§ **Exercise aim**
A verbatim reproduction of the lines below, from the line containing "211.247.105.252:Korea Republic of: [ovpn" through the line containing "61.79.77.129:Korea Republic of: [ovpn", both ends included, is the whole required output.
################
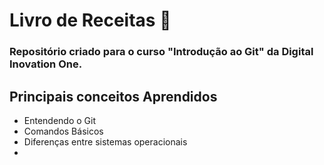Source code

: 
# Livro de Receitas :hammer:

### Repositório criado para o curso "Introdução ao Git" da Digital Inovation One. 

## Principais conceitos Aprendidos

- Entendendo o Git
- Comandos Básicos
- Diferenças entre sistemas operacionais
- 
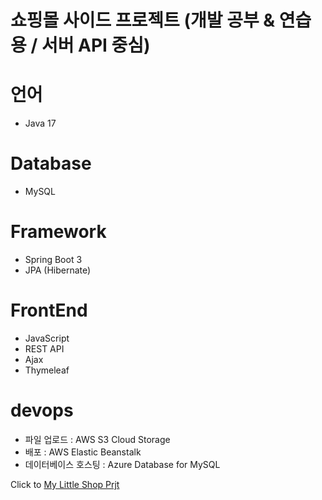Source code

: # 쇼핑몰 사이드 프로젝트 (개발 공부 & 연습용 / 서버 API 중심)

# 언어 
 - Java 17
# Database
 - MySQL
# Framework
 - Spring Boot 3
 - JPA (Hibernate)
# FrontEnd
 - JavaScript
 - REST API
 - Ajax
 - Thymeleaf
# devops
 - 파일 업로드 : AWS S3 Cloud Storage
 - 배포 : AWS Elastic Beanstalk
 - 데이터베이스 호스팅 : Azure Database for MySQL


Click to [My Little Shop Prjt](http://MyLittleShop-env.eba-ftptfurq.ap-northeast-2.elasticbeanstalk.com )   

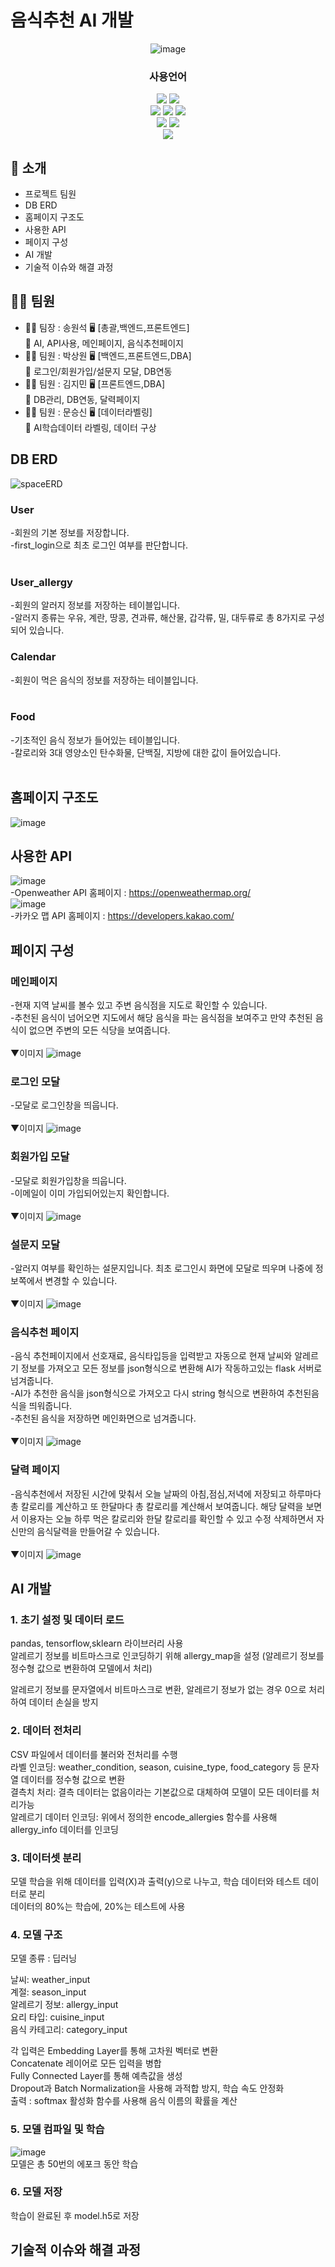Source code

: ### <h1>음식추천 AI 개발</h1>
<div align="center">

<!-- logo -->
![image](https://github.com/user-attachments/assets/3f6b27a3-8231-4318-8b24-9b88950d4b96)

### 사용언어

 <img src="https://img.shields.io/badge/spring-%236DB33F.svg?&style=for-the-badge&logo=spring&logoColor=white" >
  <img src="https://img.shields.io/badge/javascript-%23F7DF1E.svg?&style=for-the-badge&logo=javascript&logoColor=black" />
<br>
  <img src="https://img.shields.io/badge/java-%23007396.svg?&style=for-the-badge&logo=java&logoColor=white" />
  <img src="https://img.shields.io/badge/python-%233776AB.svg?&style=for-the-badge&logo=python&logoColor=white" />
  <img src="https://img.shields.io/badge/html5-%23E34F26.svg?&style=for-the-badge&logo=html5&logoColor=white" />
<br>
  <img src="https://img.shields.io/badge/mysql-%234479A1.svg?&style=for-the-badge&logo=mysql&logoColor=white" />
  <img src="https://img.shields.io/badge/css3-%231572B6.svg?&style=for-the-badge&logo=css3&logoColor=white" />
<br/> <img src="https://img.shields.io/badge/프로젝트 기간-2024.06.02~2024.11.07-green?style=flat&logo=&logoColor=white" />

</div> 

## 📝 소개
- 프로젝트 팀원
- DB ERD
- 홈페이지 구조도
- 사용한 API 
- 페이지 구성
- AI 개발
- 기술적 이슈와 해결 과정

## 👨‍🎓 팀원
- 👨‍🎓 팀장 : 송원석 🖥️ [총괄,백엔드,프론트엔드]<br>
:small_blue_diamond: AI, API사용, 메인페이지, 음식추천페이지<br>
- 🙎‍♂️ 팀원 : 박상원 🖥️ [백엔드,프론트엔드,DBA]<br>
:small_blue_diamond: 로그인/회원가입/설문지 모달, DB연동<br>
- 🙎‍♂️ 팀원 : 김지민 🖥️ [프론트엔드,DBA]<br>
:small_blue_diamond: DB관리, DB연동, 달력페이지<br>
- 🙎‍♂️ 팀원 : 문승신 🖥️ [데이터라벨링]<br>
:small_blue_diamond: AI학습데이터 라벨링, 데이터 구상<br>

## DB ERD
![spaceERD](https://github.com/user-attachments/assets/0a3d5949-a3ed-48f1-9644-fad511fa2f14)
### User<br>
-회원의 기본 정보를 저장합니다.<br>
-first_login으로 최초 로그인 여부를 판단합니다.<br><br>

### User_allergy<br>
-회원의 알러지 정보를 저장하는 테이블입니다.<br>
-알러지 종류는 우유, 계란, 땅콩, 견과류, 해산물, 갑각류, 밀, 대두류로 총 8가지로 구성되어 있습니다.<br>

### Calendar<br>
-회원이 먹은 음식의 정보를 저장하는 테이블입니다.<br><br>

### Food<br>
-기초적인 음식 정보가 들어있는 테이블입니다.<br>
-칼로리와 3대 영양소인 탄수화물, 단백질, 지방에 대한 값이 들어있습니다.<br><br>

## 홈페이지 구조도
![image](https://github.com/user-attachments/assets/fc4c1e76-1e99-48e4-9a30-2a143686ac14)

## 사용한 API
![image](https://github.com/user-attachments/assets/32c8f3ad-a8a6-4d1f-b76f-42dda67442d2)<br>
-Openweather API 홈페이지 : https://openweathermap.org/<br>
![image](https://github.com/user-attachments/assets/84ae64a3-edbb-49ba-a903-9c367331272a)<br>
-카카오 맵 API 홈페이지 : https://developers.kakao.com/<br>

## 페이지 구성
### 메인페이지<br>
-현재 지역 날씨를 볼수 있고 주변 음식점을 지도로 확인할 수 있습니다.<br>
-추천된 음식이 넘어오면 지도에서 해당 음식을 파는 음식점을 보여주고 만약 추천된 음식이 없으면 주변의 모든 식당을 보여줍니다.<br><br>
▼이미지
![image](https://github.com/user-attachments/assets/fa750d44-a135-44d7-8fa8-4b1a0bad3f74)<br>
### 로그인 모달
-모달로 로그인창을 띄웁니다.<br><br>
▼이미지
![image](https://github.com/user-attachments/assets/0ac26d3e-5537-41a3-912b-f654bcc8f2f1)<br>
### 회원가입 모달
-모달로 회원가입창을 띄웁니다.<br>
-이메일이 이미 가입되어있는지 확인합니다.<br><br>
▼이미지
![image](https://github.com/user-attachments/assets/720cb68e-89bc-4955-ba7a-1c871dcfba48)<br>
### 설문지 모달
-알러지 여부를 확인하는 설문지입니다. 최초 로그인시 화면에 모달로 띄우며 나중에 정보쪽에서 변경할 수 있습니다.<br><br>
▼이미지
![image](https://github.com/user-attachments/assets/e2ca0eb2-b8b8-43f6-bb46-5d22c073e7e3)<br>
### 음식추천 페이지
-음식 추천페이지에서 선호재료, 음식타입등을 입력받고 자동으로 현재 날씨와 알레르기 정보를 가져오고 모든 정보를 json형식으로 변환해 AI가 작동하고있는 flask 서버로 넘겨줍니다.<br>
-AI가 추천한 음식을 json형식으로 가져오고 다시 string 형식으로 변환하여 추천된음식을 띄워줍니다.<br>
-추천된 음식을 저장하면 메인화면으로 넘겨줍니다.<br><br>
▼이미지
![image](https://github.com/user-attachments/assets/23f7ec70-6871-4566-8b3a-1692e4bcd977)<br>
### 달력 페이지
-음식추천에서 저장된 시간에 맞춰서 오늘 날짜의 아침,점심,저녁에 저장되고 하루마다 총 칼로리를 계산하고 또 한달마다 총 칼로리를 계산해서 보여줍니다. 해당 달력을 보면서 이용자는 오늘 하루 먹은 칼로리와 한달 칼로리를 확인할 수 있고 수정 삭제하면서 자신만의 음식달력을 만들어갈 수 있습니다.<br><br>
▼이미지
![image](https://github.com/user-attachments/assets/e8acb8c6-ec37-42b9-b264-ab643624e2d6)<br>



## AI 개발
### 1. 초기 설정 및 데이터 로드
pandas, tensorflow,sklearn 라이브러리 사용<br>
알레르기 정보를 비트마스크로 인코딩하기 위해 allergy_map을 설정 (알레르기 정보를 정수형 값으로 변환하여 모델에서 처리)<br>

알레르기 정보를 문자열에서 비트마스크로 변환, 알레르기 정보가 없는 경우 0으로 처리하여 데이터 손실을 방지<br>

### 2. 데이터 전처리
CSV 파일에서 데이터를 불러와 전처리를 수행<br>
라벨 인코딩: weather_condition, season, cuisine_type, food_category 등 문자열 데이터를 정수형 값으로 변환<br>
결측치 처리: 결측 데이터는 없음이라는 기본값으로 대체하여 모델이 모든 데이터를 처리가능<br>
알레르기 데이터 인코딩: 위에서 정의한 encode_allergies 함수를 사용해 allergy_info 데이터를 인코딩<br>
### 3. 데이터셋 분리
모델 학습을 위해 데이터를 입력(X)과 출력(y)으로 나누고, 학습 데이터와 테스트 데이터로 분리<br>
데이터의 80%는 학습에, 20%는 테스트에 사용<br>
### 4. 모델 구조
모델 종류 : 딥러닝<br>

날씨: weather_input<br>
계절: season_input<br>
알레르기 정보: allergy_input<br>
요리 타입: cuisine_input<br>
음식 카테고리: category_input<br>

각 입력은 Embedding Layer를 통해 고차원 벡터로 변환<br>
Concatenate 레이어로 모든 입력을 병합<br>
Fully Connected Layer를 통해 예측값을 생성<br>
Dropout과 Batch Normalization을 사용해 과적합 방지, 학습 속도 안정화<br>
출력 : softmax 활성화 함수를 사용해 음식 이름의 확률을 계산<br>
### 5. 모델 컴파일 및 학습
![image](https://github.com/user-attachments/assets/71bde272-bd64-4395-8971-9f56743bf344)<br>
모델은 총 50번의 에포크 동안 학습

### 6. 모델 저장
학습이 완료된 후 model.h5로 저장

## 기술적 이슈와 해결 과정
################
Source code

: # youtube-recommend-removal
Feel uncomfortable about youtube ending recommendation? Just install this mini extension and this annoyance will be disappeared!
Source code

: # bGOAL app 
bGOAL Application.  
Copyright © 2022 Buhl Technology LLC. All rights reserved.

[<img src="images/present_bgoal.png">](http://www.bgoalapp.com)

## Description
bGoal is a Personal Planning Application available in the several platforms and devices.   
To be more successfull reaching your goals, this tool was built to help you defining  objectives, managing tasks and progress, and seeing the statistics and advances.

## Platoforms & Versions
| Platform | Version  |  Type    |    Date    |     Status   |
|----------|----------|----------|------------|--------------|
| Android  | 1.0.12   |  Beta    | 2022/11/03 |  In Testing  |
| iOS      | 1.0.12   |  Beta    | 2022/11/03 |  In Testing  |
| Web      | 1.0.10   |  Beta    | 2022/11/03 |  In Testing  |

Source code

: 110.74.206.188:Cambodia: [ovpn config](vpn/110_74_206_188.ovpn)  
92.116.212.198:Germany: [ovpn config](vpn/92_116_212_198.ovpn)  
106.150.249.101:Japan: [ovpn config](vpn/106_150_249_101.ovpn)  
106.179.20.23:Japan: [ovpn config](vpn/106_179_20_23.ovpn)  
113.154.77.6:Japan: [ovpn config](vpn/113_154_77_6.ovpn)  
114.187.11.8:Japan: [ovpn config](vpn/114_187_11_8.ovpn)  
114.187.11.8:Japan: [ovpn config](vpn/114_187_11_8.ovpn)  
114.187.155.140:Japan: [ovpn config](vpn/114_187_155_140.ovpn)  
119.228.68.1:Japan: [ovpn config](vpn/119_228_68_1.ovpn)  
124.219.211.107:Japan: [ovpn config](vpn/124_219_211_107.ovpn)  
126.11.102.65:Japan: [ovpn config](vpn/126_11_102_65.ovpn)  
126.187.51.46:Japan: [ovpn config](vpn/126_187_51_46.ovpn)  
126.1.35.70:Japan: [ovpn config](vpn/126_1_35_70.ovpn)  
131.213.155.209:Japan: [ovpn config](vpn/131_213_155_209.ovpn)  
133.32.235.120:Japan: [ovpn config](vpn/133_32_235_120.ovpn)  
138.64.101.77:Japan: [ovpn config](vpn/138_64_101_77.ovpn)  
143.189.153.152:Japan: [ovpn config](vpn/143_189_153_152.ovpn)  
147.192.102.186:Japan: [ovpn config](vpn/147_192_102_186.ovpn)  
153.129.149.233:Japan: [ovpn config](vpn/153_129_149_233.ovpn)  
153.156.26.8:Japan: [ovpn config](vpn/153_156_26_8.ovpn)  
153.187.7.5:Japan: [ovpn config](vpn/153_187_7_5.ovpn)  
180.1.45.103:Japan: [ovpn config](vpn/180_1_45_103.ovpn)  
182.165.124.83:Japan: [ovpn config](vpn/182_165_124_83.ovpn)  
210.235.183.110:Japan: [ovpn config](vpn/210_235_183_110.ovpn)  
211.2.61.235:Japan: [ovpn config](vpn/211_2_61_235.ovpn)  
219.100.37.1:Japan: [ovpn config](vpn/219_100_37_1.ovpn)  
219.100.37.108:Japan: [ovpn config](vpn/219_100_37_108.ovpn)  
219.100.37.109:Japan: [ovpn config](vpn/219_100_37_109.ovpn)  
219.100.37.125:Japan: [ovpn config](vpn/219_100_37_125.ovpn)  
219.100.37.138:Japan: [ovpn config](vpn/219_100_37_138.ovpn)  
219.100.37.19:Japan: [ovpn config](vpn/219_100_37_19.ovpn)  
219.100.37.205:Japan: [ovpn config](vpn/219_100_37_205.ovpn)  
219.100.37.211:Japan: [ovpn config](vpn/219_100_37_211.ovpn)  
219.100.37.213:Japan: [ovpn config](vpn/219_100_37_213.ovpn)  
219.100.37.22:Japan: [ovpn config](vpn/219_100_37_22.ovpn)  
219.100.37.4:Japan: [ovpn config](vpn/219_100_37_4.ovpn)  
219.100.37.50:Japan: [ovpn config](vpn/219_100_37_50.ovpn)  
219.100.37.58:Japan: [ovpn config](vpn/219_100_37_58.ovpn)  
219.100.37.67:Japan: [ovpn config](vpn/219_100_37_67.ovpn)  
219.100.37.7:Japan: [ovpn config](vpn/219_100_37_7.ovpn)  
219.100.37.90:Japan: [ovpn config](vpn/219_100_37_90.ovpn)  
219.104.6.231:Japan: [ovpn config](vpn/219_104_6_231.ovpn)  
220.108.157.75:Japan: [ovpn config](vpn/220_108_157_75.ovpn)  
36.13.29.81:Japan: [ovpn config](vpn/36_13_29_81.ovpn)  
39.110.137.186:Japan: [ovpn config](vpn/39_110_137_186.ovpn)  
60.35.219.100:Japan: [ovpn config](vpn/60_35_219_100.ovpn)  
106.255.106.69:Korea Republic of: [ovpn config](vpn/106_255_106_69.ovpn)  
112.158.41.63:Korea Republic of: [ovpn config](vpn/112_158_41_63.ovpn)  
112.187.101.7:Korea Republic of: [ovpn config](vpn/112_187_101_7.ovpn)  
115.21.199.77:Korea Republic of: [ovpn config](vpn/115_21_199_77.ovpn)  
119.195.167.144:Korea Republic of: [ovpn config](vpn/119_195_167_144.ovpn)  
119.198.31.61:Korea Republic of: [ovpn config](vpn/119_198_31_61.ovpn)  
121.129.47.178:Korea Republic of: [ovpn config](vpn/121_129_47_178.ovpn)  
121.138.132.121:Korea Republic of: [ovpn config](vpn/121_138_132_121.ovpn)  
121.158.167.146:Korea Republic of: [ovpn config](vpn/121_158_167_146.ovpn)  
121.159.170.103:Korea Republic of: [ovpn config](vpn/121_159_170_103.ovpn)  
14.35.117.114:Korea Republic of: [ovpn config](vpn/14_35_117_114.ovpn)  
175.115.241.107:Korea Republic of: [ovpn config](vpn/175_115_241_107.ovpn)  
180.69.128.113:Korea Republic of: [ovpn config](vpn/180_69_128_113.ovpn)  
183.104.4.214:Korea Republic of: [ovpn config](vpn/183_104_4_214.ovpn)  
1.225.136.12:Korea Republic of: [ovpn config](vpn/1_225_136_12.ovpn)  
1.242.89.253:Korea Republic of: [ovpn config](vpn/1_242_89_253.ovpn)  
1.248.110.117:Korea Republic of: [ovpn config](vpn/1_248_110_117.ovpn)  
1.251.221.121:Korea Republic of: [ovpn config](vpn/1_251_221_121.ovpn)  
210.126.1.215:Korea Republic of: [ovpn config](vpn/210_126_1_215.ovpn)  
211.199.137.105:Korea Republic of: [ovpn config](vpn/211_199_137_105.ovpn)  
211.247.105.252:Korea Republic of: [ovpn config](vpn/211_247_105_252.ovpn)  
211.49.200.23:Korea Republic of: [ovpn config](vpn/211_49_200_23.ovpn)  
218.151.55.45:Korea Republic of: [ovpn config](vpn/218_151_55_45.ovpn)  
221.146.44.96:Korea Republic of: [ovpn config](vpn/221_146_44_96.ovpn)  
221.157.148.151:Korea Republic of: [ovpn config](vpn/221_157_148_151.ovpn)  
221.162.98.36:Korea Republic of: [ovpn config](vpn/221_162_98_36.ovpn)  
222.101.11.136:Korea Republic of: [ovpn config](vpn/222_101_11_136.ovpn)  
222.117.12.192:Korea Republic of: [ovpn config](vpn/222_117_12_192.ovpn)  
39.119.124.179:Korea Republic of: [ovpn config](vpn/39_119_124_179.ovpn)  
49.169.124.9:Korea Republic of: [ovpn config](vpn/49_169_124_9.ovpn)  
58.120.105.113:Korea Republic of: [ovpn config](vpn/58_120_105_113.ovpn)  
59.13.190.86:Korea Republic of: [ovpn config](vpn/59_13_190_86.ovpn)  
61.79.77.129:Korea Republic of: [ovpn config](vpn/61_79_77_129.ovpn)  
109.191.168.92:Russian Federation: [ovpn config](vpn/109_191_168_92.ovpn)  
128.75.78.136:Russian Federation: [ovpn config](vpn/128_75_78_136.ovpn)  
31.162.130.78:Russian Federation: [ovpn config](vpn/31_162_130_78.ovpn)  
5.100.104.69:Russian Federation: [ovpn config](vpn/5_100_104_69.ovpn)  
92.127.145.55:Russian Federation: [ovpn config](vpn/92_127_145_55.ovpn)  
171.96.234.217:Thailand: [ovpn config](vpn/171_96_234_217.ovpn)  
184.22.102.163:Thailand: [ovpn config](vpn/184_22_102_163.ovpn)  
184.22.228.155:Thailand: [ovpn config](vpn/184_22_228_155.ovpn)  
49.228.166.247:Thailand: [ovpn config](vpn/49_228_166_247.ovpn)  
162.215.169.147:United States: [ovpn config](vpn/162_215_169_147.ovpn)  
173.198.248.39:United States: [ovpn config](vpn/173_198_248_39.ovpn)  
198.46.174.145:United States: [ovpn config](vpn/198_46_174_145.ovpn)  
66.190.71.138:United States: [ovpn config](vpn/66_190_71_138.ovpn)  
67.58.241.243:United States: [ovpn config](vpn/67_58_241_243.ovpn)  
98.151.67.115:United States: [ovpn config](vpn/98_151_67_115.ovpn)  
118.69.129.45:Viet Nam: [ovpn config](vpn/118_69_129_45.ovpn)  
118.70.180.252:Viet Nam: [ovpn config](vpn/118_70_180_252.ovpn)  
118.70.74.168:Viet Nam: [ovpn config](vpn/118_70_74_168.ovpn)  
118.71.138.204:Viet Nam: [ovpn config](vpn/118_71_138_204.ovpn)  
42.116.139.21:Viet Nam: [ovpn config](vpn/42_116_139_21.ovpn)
################
§ **Exercise output**
211.247.105.252:Korea Republic of: [ovpn config](vpn/211_247_105_252.ovpn)  
211.49.200.23:Korea Republic of: [ovpn config](vpn/211_49_200_23.ovpn)  
218.151.55.45:Korea Republic of: [ovpn config](vpn/218_151_55_45.ovpn)  
221.146.44.96:Korea Republic of: [ovpn config](vpn/221_146_44_96.ovpn)  
221.157.148.151:Korea Republic of: [ovpn config](vpn/221_157_148_151.ovpn)  
221.162.98.36:Korea Republic of: [ovpn config](vpn/221_162_98_36.ovpn)  
222.101.11.136:Korea Republic of: [ovpn config](vpn/222_101_11_136.ovpn)  
222.117.12.192:Korea Republic of: [ovpn config](vpn/222_117_12_192.ovpn)  
39.119.124.179:Korea Republic of: [ovpn config](vpn/39_119_124_179.ovpn)  
49.169.124.9:Korea Republic of: [ovpn config](vpn/49_169_124_9.ovpn)  
58.120.105.113:Korea Republic of: [ovpn config](vpn/58_120_105_113.ovpn)  
59.13.190.86:Korea Republic of: [ovpn config](vpn/59_13_190_86.ovpn)  
61.79.77.129:Korea Republic of: [ovpn config](vpn/61_79_77_129.ovpn)  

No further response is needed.